Contemporary artist Tara Sellios creates artworks that are elegant and carnal, gripping and grotesque. Her work commands attention: it is both siren song and hymn. Sellios seeks to express the totality of existence – to summarize mortal vitality in a single field of view. Sellios’ works reminds us that the state of being we enjoy is temporary and cyclical. Every single moment is fleeting- urgent- throbbing like a heart beating as a drum, or at least it should be, or it is already over. Indeed, for the artist the essence of this trajectory is compressed into the artwork she makes- life to death, from death springs life. This is the essential script told with both a sense of stillness and frenzy.

 

Tara Sellios’ works began directly, aligning with subjects we encounter in traditional still life paintings- limp small game animals, shellfish piled high, and bloody cuts of meat on linen cloth. The work from early Lessons of Impermanence and Impulses immediately recall the work of the Dutch still life painters. They are lush in color, washed in shadows, and activated by light. Early works were single frames or diptychs, but Sellios’s works have become more extended and elaborate with time. Seven Evil Thoughts are composed of a sweeping seven panels each. At this point, we are aware of Sellios’ interest in themes and connotations borrowed from religious texts and paintings, and are certain of her established symbolic language too- recurring subjects such as overflowing wineglasses, spoiling food, and spatters of blood reveal something more visceral and indulgent than sustaining is unfolding. Luxuria feels like the ambition of excess was the display of wealth. In Invernalis an over-ripened opulence has gone to rot for the sake of pompousness. By The Seven Woes death has begun to consume itself. The shifts in works seem to symbolically shadow a socio-cultural climate of uncertainty and elitism. When the Museum of Fine Arts Boston acquired Untitled No. 3 from Impulses in 2020, for example, it seemed as if the cannon acknowledged the harmonizing power of Sellios’ work with contemporary context.

Tara Sellios is most recognized for her photographic artworks; she also sketches with watercolor and draws in graphite on cotton paper. These works tend to have more impulse, while the photographs are the most heavily cultivated objects of her creative output. All of Sellios’ photographs begin as gestural watercolor drawing studies. Tara Sellios’ photographic artworks are meticulously staged and are composed of elements that have taken as long as a year to source. The necessary elements are arranged after the vision in the sketch before finally being photographed with a large format camera.
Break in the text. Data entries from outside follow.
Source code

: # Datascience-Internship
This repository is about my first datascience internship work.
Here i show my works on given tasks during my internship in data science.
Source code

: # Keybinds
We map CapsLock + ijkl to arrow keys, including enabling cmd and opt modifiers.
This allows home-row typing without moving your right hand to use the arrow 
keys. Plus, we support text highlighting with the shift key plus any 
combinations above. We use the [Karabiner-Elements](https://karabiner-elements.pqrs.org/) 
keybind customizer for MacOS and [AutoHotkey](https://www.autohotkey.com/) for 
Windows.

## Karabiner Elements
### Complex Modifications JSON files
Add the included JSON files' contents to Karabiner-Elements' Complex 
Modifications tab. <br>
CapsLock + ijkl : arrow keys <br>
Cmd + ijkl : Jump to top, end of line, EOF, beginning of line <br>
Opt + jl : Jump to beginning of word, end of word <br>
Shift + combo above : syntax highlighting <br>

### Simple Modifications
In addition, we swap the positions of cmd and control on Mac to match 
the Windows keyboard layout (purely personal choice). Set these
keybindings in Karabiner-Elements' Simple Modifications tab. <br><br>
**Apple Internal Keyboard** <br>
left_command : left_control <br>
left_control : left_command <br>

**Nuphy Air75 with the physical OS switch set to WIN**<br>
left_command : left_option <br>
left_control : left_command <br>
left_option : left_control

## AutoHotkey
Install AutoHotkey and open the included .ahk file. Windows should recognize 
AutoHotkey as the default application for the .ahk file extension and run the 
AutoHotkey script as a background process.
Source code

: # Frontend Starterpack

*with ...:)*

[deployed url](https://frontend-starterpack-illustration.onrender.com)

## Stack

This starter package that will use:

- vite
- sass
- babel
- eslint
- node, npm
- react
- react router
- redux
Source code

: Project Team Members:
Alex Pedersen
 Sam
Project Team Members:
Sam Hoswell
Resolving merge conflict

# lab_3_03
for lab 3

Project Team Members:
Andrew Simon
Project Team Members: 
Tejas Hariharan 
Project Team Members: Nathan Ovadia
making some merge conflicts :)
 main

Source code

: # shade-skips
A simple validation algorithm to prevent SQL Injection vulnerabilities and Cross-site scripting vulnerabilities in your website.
While the early sketches have ferocious immediacy, the final panels are more detailed and elaborate.

Tara Sellios work has continued to evolve. Recently, she has chosen to break the rectangular frame of the photograph. This choice renders her artwork both more intense and complex. It also more blatantly aligns with the spirit of her influences. The round Oculus series, some shown below, seems a contentious bridge- expanding connections from to the human to omnipotent.

Now, more elaborate multi-panel photographic works composed with irregular shaped panels are come together, taking shape of altars. As example, Untitled (The Wine Harvesting Sickle) included in You and Yours exhibition proved to be the first of a larger work. A second sickle was made a few months thereafter in time for our Time in two directions | 10 Year Anniversary Show, followed by three more panels the “three lovers,” that draws out gestures from a work by Antonello. The larger work remains in progress. While the Artist is willing to pair-down segments for private collections, the pinnacle presentation for these photographs is the whole altar. This choice indulges the referents, where fragments speak alone but together to form an oeuvre that is more nuanced. While Sellios’ inspiration always sprung from such sources as specific biblical passages, gestures from religious paintings, panels, or stained-glass windows, they now undeniably impact our own interpretations. Sellios is engaging the scaffolding of the established traditions of still life/nature mort and religious genres with the context of her own language of impermanence. Tara Sellios makes more than a contemporary contribution to the genres or a modernizing of the methods, but a step forward for the power of the allegorical. Life is eternal, we are not.